Dataset records below:

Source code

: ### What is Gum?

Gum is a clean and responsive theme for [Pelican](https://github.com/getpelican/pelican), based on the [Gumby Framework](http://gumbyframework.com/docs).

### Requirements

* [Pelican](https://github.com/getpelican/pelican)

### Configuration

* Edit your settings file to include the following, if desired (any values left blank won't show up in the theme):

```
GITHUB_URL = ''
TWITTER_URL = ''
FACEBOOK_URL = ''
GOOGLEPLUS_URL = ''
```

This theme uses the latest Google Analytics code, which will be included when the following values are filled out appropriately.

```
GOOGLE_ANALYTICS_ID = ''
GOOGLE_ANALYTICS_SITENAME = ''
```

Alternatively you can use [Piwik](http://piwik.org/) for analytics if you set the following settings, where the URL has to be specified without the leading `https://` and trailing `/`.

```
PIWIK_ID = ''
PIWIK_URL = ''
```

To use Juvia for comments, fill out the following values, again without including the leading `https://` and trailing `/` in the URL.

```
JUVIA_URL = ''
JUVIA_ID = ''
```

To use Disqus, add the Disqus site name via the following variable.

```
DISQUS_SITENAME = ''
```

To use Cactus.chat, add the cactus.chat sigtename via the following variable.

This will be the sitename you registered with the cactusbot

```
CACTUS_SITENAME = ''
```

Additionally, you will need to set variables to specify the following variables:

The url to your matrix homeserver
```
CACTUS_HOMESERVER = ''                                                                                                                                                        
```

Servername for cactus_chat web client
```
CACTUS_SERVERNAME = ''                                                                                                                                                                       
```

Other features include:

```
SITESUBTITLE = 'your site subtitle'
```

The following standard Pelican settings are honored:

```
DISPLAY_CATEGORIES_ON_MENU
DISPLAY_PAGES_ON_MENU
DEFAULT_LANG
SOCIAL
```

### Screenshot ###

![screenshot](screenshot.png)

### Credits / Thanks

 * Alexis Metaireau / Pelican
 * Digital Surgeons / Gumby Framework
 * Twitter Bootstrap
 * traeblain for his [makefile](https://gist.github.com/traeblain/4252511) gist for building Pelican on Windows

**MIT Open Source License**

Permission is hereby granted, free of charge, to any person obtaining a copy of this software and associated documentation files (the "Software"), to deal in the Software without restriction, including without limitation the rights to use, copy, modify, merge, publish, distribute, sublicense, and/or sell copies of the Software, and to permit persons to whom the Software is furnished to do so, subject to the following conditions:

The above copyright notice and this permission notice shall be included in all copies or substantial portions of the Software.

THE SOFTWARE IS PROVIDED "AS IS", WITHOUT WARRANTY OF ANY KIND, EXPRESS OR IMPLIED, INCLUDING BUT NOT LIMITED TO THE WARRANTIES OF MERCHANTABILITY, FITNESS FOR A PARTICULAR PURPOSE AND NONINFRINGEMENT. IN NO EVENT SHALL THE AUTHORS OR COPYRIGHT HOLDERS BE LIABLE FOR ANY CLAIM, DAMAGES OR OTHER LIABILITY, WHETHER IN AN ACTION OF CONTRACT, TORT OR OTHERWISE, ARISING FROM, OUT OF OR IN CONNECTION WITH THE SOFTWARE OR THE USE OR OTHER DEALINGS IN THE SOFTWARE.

End of Dataset records.

(Activity) With "Gumby" as the string to match, show every line of the entries above that has it.

(Response below)
Gum is a clean and responsive theme for [Pelican](https://github.com/getpelican/pelican), based on the [Gumby Framework](http://gumbyframework.com/docs).
 * Digital Surgeons / Gumby Framework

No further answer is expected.